## To do
Look below for the lines from the one with "that can be" to the one with "- [rust - serde](https://serde.rs/)", and copy exactly those lines, both ends included.

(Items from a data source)

------------------------

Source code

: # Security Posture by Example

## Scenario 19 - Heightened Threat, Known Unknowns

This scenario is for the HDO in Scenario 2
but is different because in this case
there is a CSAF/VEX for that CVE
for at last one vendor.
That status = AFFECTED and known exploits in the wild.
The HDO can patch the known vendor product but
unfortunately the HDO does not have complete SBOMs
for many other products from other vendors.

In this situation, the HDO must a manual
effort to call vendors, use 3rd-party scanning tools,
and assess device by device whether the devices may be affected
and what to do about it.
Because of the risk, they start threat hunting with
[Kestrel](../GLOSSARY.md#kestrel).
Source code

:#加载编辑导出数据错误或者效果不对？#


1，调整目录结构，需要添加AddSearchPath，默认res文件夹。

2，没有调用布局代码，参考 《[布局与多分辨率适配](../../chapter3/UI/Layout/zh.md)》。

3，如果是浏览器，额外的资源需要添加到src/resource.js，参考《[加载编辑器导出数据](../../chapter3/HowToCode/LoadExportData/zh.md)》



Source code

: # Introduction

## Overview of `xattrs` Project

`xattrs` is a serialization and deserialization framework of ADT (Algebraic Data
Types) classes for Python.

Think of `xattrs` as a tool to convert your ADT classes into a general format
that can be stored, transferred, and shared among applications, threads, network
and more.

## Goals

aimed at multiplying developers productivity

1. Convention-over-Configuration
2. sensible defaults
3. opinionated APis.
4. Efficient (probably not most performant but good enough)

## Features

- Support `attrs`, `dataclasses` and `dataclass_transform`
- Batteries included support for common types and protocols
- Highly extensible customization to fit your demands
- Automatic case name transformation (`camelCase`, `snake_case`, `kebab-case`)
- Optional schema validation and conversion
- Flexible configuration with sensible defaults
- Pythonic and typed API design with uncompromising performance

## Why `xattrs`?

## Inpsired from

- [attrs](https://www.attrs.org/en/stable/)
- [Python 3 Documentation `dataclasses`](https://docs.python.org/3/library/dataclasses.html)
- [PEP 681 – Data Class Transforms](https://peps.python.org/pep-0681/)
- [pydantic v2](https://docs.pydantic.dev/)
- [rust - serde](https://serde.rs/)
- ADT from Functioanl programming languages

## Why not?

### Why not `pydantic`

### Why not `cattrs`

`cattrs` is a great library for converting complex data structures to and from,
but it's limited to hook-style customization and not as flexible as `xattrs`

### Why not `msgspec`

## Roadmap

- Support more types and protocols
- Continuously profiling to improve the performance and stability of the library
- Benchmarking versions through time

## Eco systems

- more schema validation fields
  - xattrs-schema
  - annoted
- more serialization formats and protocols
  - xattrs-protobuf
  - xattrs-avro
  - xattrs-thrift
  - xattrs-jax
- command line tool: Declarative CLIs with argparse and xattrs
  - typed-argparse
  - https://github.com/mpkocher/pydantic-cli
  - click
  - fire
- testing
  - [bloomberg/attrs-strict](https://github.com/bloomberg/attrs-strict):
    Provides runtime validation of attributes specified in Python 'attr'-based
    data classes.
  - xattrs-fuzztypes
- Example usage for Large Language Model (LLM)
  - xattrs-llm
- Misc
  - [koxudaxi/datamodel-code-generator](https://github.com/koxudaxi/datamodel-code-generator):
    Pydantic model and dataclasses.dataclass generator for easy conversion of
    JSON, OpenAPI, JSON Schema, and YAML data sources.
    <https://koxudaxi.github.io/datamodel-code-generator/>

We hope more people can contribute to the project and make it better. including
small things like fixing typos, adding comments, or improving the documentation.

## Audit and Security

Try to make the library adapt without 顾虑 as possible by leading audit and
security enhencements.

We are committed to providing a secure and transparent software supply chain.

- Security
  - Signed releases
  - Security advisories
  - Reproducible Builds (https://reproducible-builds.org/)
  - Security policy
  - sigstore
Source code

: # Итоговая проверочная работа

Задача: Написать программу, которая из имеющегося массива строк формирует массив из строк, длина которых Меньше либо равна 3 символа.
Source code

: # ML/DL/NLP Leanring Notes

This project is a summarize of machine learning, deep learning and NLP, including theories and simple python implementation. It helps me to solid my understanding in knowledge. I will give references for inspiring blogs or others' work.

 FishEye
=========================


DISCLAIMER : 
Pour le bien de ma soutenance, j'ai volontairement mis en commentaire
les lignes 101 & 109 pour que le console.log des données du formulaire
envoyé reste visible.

------------------------

## Answer box
that can be stored, transferred, and shared among applications, threads, network
and more.

## Goals

aimed at multiplying developers productivity

1. Convention-over-Configuration
2. sensible defaults
3. opinionated APis.
4. Efficient (probably not most performant but good enough)

## Features

- Support `attrs`, `dataclasses` and `dataclass_transform`
- Batteries included support for common types and protocols
- Highly extensible customization to fit your demands
- Automatic case name transformation (`camelCase`, `snake_case`, `kebab-case`)
- Optional schema validation and conversion
- Flexible configuration with sensible defaults
- Pythonic and typed API design with uncompromising performance

## Why `xattrs`?

## Inpsired from

- [attrs](https://www.attrs.org/en/stable/)
- [Python 3 Documentation `dataclasses`](https://docs.python.org/3/library/dataclasses.html)
- [PEP 681 – Data Class Transforms](https://peps.python.org/pep-0681/)
- [pydantic v2](https://docs.pydantic.dev/)
- [rust - serde](https://serde.rs/)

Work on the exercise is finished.